§ **Exercise aim**
This exercise calls for every record to be set down again, exactly and in full.

§ **Provided data**
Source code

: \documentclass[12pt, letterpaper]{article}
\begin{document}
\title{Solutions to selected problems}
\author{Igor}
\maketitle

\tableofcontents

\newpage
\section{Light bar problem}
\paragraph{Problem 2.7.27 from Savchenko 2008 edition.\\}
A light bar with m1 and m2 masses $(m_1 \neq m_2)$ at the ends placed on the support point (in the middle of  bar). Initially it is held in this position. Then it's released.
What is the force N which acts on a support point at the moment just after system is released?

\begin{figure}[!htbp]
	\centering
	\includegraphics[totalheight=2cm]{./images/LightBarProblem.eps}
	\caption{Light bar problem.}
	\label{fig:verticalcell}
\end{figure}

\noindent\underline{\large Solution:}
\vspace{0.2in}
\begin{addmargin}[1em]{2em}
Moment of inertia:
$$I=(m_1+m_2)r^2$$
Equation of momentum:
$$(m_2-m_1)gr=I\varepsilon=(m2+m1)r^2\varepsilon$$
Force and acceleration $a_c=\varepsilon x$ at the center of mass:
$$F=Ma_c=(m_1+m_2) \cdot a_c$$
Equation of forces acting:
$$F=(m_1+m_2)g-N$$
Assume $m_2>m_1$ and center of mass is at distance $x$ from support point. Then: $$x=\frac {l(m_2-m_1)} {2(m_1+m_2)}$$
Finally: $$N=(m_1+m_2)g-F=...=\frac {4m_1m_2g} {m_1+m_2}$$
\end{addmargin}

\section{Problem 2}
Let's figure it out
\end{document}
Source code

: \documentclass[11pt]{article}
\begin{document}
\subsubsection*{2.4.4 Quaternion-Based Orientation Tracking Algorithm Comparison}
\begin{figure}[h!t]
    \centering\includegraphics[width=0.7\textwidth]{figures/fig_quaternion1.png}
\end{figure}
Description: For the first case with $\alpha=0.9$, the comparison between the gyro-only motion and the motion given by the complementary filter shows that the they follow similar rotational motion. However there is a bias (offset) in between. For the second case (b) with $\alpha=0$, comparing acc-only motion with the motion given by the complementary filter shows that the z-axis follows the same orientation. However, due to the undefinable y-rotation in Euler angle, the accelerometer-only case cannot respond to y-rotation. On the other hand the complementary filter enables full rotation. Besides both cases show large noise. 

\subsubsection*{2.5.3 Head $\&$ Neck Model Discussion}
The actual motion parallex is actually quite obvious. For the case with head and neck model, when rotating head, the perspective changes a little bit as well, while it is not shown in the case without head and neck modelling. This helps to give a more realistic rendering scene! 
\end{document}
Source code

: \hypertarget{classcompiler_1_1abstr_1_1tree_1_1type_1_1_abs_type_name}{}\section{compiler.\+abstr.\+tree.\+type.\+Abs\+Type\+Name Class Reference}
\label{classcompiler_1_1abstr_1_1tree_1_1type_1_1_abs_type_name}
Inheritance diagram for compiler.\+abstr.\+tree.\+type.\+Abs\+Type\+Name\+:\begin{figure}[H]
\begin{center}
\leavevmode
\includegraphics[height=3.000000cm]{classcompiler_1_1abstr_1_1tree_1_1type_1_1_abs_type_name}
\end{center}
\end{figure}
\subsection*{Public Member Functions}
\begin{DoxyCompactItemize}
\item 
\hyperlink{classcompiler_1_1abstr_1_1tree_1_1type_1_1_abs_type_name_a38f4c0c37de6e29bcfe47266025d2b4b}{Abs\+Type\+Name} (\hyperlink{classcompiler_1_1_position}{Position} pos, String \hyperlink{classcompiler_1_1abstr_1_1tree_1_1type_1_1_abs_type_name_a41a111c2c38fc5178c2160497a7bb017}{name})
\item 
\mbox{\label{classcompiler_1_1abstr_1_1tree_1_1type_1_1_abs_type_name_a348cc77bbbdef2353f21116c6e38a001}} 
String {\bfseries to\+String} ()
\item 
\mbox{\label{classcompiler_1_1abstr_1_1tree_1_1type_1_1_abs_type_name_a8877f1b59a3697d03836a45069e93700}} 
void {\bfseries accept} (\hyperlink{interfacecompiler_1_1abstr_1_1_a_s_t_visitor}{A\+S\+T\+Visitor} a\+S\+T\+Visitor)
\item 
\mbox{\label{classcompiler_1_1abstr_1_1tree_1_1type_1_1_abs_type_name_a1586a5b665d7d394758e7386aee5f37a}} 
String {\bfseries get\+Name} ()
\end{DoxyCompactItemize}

§ **Solution below**
Source code

: \documentclass[12pt, letterpaper]{article}
\begin{document}
\title{Solutions to selected problems}
\author{Igor}
\maketitle

\tableofcontents

\newpage
\section{Light bar problem}
\paragraph{Problem 2.7.27 from Savchenko 2008 edition.\\}
A light bar with m1 and m2 masses $(m_1 \neq m_2)$ at the ends placed on the support point (in the middle of  bar). Initially it is held in this position. Then it's released.
What is the force N which acts on a support point at the moment just after system is released?

\begin{figure}[!htbp]
	\centering
	\includegraphics[totalheight=2cm]{./images/LightBarProblem.eps}
	\caption{Light bar problem.}
	\label{fig:verticalcell}
\end{figure}

\noindent\underline{\large Solution:}
\vspace{0.2in}
\begin{addmargin}[1em]{2em}
Moment of inertia:
$$I=(m_1+m_2)r^2$$
Equation of momentum:
$$(m_2-m_1)gr=I\varepsilon=(m2+m1)r^2\varepsilon$$
Force and acceleration $a_c=\varepsilon x$ at the center of mass:
$$F=Ma_c=(m_1+m_2) \cdot a_c$$
Equation of forces acting:
$$F=(m_1+m_2)g-N$$
Assume $m_2>m_1$ and center of mass is at distance $x$ from support point. Then: $$x=\frac {l(m_2-m_1)} {2(m_1+m_2)}$$
Finally: $$N=(m_1+m_2)g-F=...=\frac {4m_1m_2g} {m_1+m_2}$$
\end{addmargin}

\section{Problem 2}
Let's figure it out
\end{document}
Source code

: \documentclass[11pt]{article}
\begin{document}
\subsubsection*{2.4.4 Quaternion-Based Orientation Tracking Algorithm Comparison}
\begin{figure}[h!t]
    \centering\includegraphics[width=0.7\textwidth]{figures/fig_quaternion1.png}
\end{figure}
Description: For the first case with $\alpha=0.9$, the comparison between the gyro-only motion and the motion given by the complementary filter shows that the they follow similar rotational motion. However there is a bias (offset) in between. For the second case (b) with $\alpha=0$, comparing acc-only motion with the motion given by the complementary filter shows that the z-axis follows the same orientation. However, due to the undefinable y-rotation in Euler angle, the accelerometer-only case cannot respond to y-rotation. On the other hand the complementary filter enables full rotation. Besides both cases show large noise. 

\subsubsection*{2.5.3 Head $\&$ Neck Model Discussion}
The actual motion parallex is actually quite obvious. For the case with head and neck model, when rotating head, the perspective changes a little bit as well, while it is not shown in the case without head and neck modelling. This helps to give a more realistic rendering scene! 
\end{document}
Source code

: \hypertarget{classcompiler_1_1abstr_1_1tree_1_1type_1_1_abs_type_name}{}\section{compiler.\+abstr.\+tree.\+type.\+Abs\+Type\+Name Class Reference}
\label{classcompiler_1_1abstr_1_1tree_1_1type_1_1_abs_type_name}
Inheritance diagram for compiler.\+abstr.\+tree.\+type.\+Abs\+Type\+Name\+:\begin{figure}[H]
\begin{center}
\leavevmode
\includegraphics[height=3.000000cm]{classcompiler_1_1abstr_1_1tree_1_1type_1_1_abs_type_name}
\end{center}
\end{figure}
\subsection*{Public Member Functions}
\begin{DoxyCompactItemize}
\item 
\hyperlink{classcompiler_1_1abstr_1_1tree_1_1type_1_1_abs_type_name_a38f4c0c37de6e29bcfe47266025d2b4b}{Abs\+Type\+Name} (\hyperlink{classcompiler_1_1_position}{Position} pos, String \hyperlink{classcompiler_1_1abstr_1_1tree_1_1type_1_1_abs_type_name_a41a111c2c38fc5178c2160497a7bb017}{name})
\item 
\mbox{\label{classcompiler_1_1abstr_1_1tree_1_1type_1_1_abs_type_name_a348cc77bbbdef2353f21116c6e38a001}} 
String {\bfseries to\+String} ()
\item 
\mbox{\label{classcompiler_1_1abstr_1_1tree_1_1type_1_1_abs_type_name_a8877f1b59a3697d03836a45069e93700}} 
void {\bfseries accept} (\hyperlink{interfacecompiler_1_1abstr_1_1_a_s_t_visitor}{A\+S\+T\+Visitor} a\+S\+T\+Visitor)
\item 
\mbox{\label{classcompiler_1_1abstr_1_1tree_1_1type_1_1_abs_type_name_a1586a5b665d7d394758e7386aee5f37a}} 
String {\bfseries get\+Name} ()
\end{DoxyCompactItemize}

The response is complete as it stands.